Nikolay Samokhvalov requested to merge nik_int4_to_int8 into master Jan 20, 2019

What does this MR do?

The goal of this MR is to convert int4 PK in

events table (events.id),
related column "push_event_payloads"."event_id",
and PK in ci_build_trace_sections table (ci_build_trace_sections.id)

to int8 without downtime.

Table sizes (as January 2019)

Table	Rows	▼ Total size	Table size	Index(es) Size	TOAST Size
* TOTAL *	~4B	2698 GB (100.00%)	1273 GB (100.00%)	898 GB (100.00%)	526 GB (100.00%)
...	...	...	...	...	...
ci_build_trace_sections	~551M	97 GB (3.59%)	39 GB (3.09%)	57 GB (6.39%)
events	~282M	74 GB (2.76%)	18 GB (1.44%)	56 GB (6.26%)	8192 bytes (0.00%)
push_event_payloads	~217M	31 GB (1.15%)	26 GB (2.00%)	5593 MB (0.61%)	8192 bytes (0.00%)
...	...	...	...	...	...

So ~25% this change affects ~25% of all records in the database.

Approach

Among various alternatives, after discussions with @abrandl and @Finotto, the most conservative yet reliable method was chosen. Briefly, it can be described as follows:

add new int8 column
create unique index on it
fill new column with values
re-define constraints (primary and foreign keys)

The detailed explanation with SQL code snippets is provided in this comment (other methods considered explained there as well): https://gitlab.com/gitlab-com/gl-infra/infrastructure/issues/5828#note_132625268

Once everything is finished, if the size of database is significantly large (>>1 GiB), it will be recommended (and required for GitLab.com ) to run pg_repack to eliminate the heap bloat and re-create indexes on all tables involved. Instructions will be provided.

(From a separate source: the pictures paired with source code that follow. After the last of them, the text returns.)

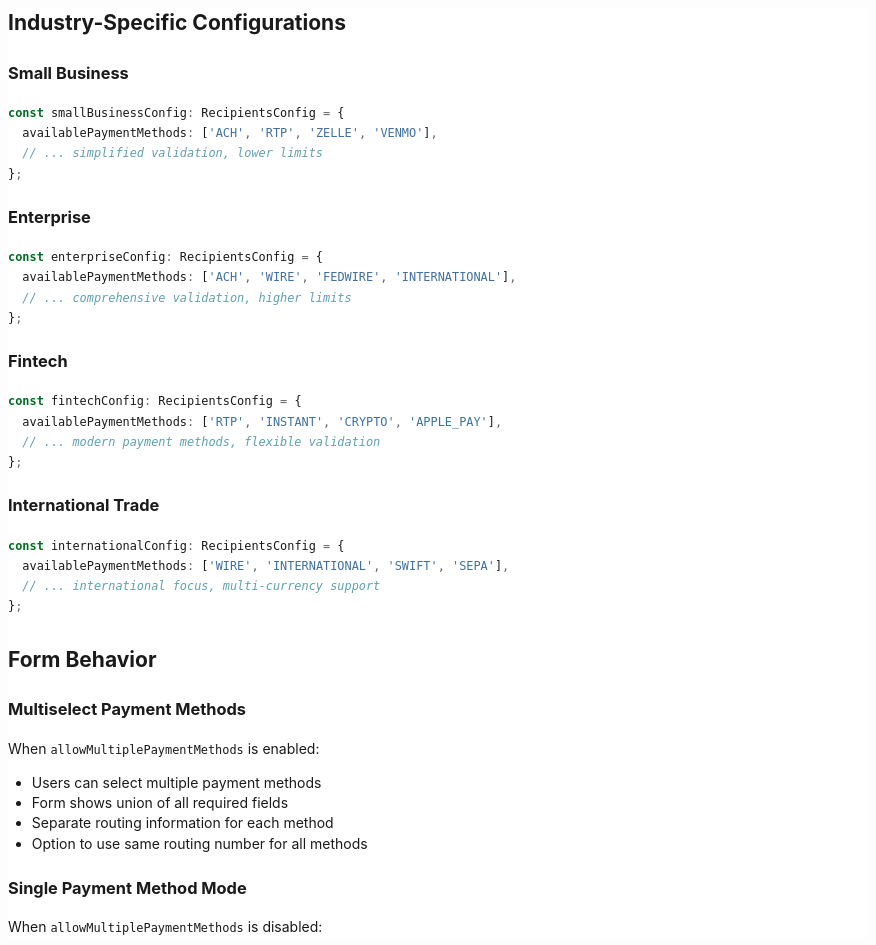 ## Industry-Specific Configurations

### Small Business

```typescript
const smallBusinessConfig: RecipientsConfig = {
  availablePaymentMethods: ['ACH', 'RTP', 'ZELLE', 'VENMO'],
  // ... simplified validation, lower limits
};
```

### Enterprise

```typescript
const enterpriseConfig: RecipientsConfig = {
  availablePaymentMethods: ['ACH', 'WIRE', 'FEDWIRE', 'INTERNATIONAL'],
  // ... comprehensive validation, higher limits
};
```

### Fintech

```typescript
const fintechConfig: RecipientsConfig = {
  availablePaymentMethods: ['RTP', 'INSTANT', 'CRYPTO', 'APPLE_PAY'],
  // ... modern payment methods, flexible validation
};
```

### International Trade

```typescript
const internationalConfig: RecipientsConfig = {
  availablePaymentMethods: ['WIRE', 'INTERNATIONAL', 'SWIFT', 'SEPA'],
  // ... international focus, multi-currency support
};
```

## Form Behavior

### Multiselect Payment Methods

When `allowMultiplePaymentMethods` is enabled:

- Users can select multiple payment methods
- Form shows union of all required fields
- Separate routing information for each method
- Option to use same routing number for all methods

### Single Payment Method Mode

When `allowMultiplePaymentMethods` is disabled:

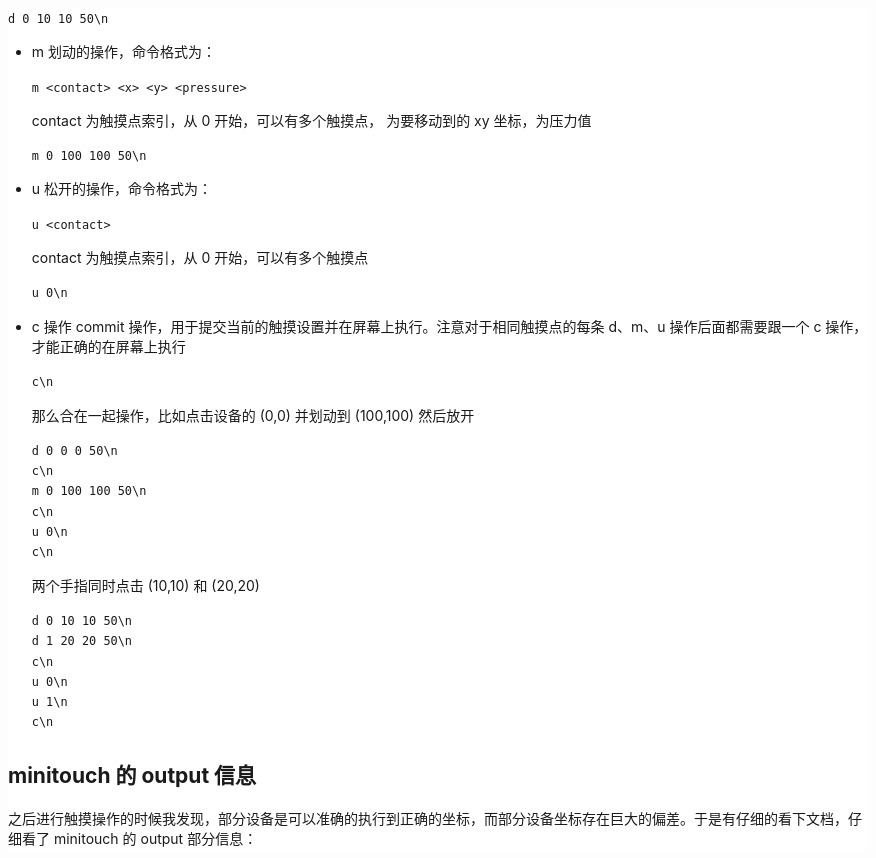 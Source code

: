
   ```
  d 0 10 10 50\n
  ```

- m 划动的操作，命令格式为：

  ```
  m <contact> <x> <y> <pressure>
  ```

  contact 为触摸点索引，从 0 开始，可以有多个触摸点， 为要移动到的 xy 坐标，为压力值

  ```
  m 0 100 100 50\n
  ```

- u 松开的操作，命令格式为：

  ```
  u <contact> 
  ```

  contact 为触摸点索引，从 0 开始，可以有多个触摸点

  ```
  u 0\n
  ```

- c 操作
  commit 操作，用于提交当前的触摸设置并在屏幕上执行。注意对于相同触摸点的每条 d、m、u 操作后面都需要跟一个 c 操作，才能正确的在屏幕上执行

  ```
  c\n
  ```

  那么合在一起操作，比如点击设备的 (0,0) 并划动到 (100,100) 然后放开

  ```
  d 0 0 0 50\n
  c\n
  m 0 100 100 50\n
  c\n
  u 0\n
  c\n
  ```

  两个手指同时点击 (10,10) 和 (20,20)

  ```
  d 0 10 10 50\n
  d 1 20 20 50\n
  c\n
  u 0\n
  u 1\n
  c\n
  ```

## minitouch 的 output 信息

之后进行触摸操作的时候我发现，部分设备是可以准确的执行到正确的坐标，而部分设备坐标存在巨大的偏差。于是有仔细的看下文档，仔细看了 minitouch 的 output 部分信息：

Discuss and decide: how to deploy it?

Initially, it was implemented in a way requiring long deployment time – the step 3, where new columns get values (processing is being done in chunks of 2000), is expected to be executed during 12-36 hours on GitLab.com.

From Background Migrations documentation:

Since these migrations can take a long time to run it’s possible for new versions to be deployed while they are still running.

This is not what we might want here – step 4 must be executed after the step 3 is finished.

So the question is, what is the best approach among the following:

~~Leave it as is, prepare for the fact that step 4 will last many hours~~
- pros: exact order of execution, full control;
- cons: the step 3 is too long (~10-30 hours), might not.
[CHOSEN] Split whole thing into 2 phases: (1) setup new column and trigger, and invoke old-rows processing using post- or background migrations. Then, in the next GitLab version, when all new columns have non-null values already, do (2) constraints re-definition
- pros: main part of deployment is shorter;
- cons: 2 deployments instead of one.
~~any other approach to ship which is better than the previous two?~~

Solution and plan

After analysis and discussions, it was decided that the whole migration will be split to two stages:

[STAGE 1] New column + helper index + background migration
- add column
- add trigger to fill new column in freshly inserted rows
- create helper index
- schedule background migration to fill new column in existing rows
[STAGE 2] Redefine PK, FK(s) (if any), cleanup // this will be presented in a separate MR; to be released 1 month after this one
- 🗝 create unique index (basis for the new PK)
- 🗝 create CHECK constraint with NOT NULL predicate (create invalid constraint + validate)
- 🗝 if needed, redefine FKs (drop old FKs; create invalid constraint + validate)
- in a single transaction: 🗝 drop old PK, 🗝 define new PK, rename columns
- cleanup: drop helper index, drop trigger, drop old column

Here 🗝 means that this action is required only for cases, when PK column is being converted.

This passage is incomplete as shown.